The theory of relativity.
When you think of gravity, you probably think of what you learned in high school physics: anything with mass has a gravitational pull, smaller things are pulled toward bigger things, and that’s why things (including us) fall to Earth. Gravity is a force that pulls things toward each other.
In 1915, Albert Einstein published his general theory of relativity, providing physicists (and the rest of us) a modern theory of gravitation. Einstein described gravity as a property of both space and time, where the two are intricately woven together, and formed predictions related to this. As time passed, scientists confirmed his predictions over and over again. But it was only in the past year that scientists confirmed–finally!–his prediction of gravitational waves. We just couldn’t detect them until late 2015, even though scientists have literally been trying for decades.
The first detection (announced this past February) recorded the collision of two massive black holes that occurred about a billion years ago. When these black holes collided, an intense amount of energy was was sent outward in gravitational waves. This collision literally bent and changed space and time — ripples. These ripples were recorded as vibrations, which we can actually hear!

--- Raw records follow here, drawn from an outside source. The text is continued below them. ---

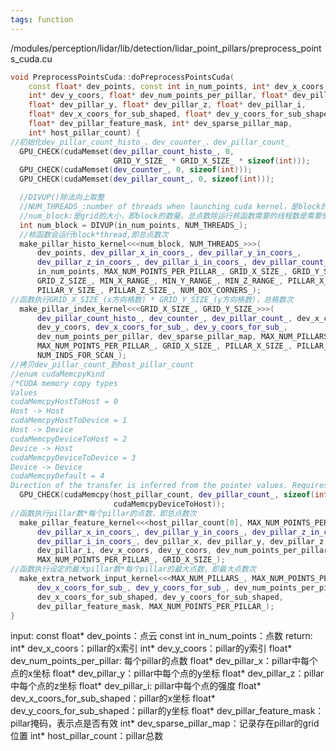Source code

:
 ```yaml
---
tags: function
---
```

/modules/perception/lidar/lib/detection/lidar_point_pillars/preprocess_points_cuda.cu
```cpp
void PreprocessPointsCuda::doPreprocessPointsCuda(
    const float* dev_points, const int in_num_points, int* dev_x_coors,
    int* dev_y_coors, float* dev_num_points_per_pillar, float* dev_pillar_x,
    float* dev_pillar_y, float* dev_pillar_z, float* dev_pillar_i,
    float* dev_x_coors_for_sub_shaped, float* dev_y_coors_for_sub_shaped,
    float* dev_pillar_feature_mask, int* dev_sparse_pillar_map,
    int* host_pillar_count) {
//初始化dev_pillar_count_histo_、dev_counter_、dev_pillar_count_
  GPU_CHECK(cudaMemset(dev_pillar_count_histo_, 0,
                       GRID_Y_SIZE_ * GRID_X_SIZE_ * sizeof(int)));
  GPU_CHECK(cudaMemset(dev_counter_, 0, sizeof(int)));
  GPU_CHECK(cudaMemset(dev_pillar_count_, 0, sizeof(int)));

  //DIVUP()除法向上取整
  //NUM_THREADS_:number of threads when launching cuda kernel，是block的大小，就是线程的数量
  //num_block:是grid的大小，即block的数量。总点数除运行核函数需要的线程数是需要使用的线程块数量，向上取整确保数量足够
  int num_block = DIVUP(in_num_points, NUM_THREADS_);
  //核函数会运行block*thread,即总点数次
  make_pillar_histo_kernel<<<num_block, NUM_THREADS_>>>(
      dev_points, dev_pillar_x_in_coors_, dev_pillar_y_in_coors_,
      dev_pillar_z_in_coors_, dev_pillar_i_in_coors_, dev_pillar_count_histo_,
      in_num_points, MAX_NUM_POINTS_PER_PILLAR_, GRID_X_SIZE_, GRID_Y_SIZE_,
      GRID_Z_SIZE_, MIN_X_RANGE_, MIN_Y_RANGE_, MIN_Z_RANGE_, PILLAR_X_SIZE_,
      PILLAR_Y_SIZE_, PILLAR_Z_SIZE_, NUM_BOX_CORNERS_);
//函数执行GRID_X_SIZE_(x方向格数) * GRID_Y_SIZE_(y方向格数)，总格数次
  make_pillar_index_kernel<<<GRID_X_SIZE_, GRID_Y_SIZE_>>>(
      dev_pillar_count_histo_, dev_counter_, dev_pillar_count_, dev_x_coors,
      dev_y_coors, dev_x_coors_for_sub_, dev_y_coors_for_sub_,
      dev_num_points_per_pillar, dev_sparse_pillar_map, MAX_NUM_PILLARS_,
      MAX_NUM_POINTS_PER_PILLAR_, GRID_X_SIZE_, PILLAR_X_SIZE_, PILLAR_Y_SIZE_,
      NUM_INDS_FOR_SCAN_);
//拷贝dev_pillar_count_到host_pillar_count
//enum cudaMemcpyKind
/*CUDA memory copy types
Values
cudaMemcpyHostToHost = 0
Host -> Host
cudaMemcpyHostToDevice = 1
Host -> Device
cudaMemcpyDeviceToHost = 2
Device -> Host
cudaMemcpyDeviceToDevice = 3
Device -> Device
cudaMemcpyDefault = 4
Direction of the transfer is inferred from the pointer values. Requires unified virtual addressin*/
  GPU_CHECK(cudaMemcpy(host_pillar_count, dev_pillar_count_, sizeof(int),
                       cudaMemcpyDeviceToHost));
//函数执行pillar数*每个pillar的点数，即总点数次
  make_pillar_feature_kernel<<<host_pillar_count[0], MAX_NUM_POINTS_PER_PILLAR_>>>(
      dev_pillar_x_in_coors_, dev_pillar_y_in_coors_, dev_pillar_z_in_coors_,
      dev_pillar_i_in_coors_, dev_pillar_x, dev_pillar_y, dev_pillar_z,
      dev_pillar_i, dev_x_coors, dev_y_coors, dev_num_points_per_pillar,
      MAX_NUM_POINTS_PER_PILLAR_, GRID_X_SIZE_);
//函数执行设定的最大pillar数*每个pillar的最大点数，即最大点数次
  make_extra_network_input_kernel<<<MAX_NUM_PILLARS_, MAX_NUM_POINTS_PER_PILLAR_>>>(
      dev_x_coors_for_sub_, dev_y_coors_for_sub_, dev_num_points_per_pillar,
      dev_x_coors_for_sub_shaped, dev_y_coors_for_sub_shaped,
      dev_pillar_feature_mask, MAX_NUM_POINTS_PER_PILLAR_);
}

```
input:
const float* dev_points：点云
const int in_num_points：点数
return:
int* dev_x_coors：pillar的x索引
int* dev_y_coors：pillar的y索引
float* dev_num_points_per_pillar: 每个pillar的点数
float* dev_pillar_x：pillar中每个点的x坐标
float* dev_pillar_y：pillar中每个点的y坐标
float* dev_pillar_z：pillar中每个点的z坐标
float* dev_pillar_i: pillar中每个点的强度
float* dev_x_coors_for_sub_shaped：pillar的x坐标
float* dev_y_coors_for_sub_shaped：pillar的y坐标
float* dev_pillar_feature_mask：pillar掩码，表示点是否有效
int* dev_sparse_pillar_map：记录存在pillar的grid位置
int* host_pillar_count：pillar总数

And now, for the second time — scientists have detected another collision! Two black holes collided together and formed a black hole 21 times the size of the sun. THAT.IS.MASSIVE.
What’s a black hole?
A black hole is an area of space with so much gravity that nothing — not even light — can escape its pull. We unfortunately don’t know much about black holes. We can’t even see them!
Gravitational waves now provide astronomers with data that can be used to learn more about black holes and, more generally, gravity itself.
Why are astronomers so excited?
When we first started exploring the universe, scientists used their eyes–and therefore, light–to see space through telescopes. This pretty much limited our knowledge of space to what we could see. Slowly, we started learning more about the universe with different technologies, like x-ray and radio wave observations. With gravitational wave detection, it is pretty likely that we’ll make a lot of new, really awesome discoveries. Who knows what is out there, so far unobserved by humans, that gravitational waves can lead us to?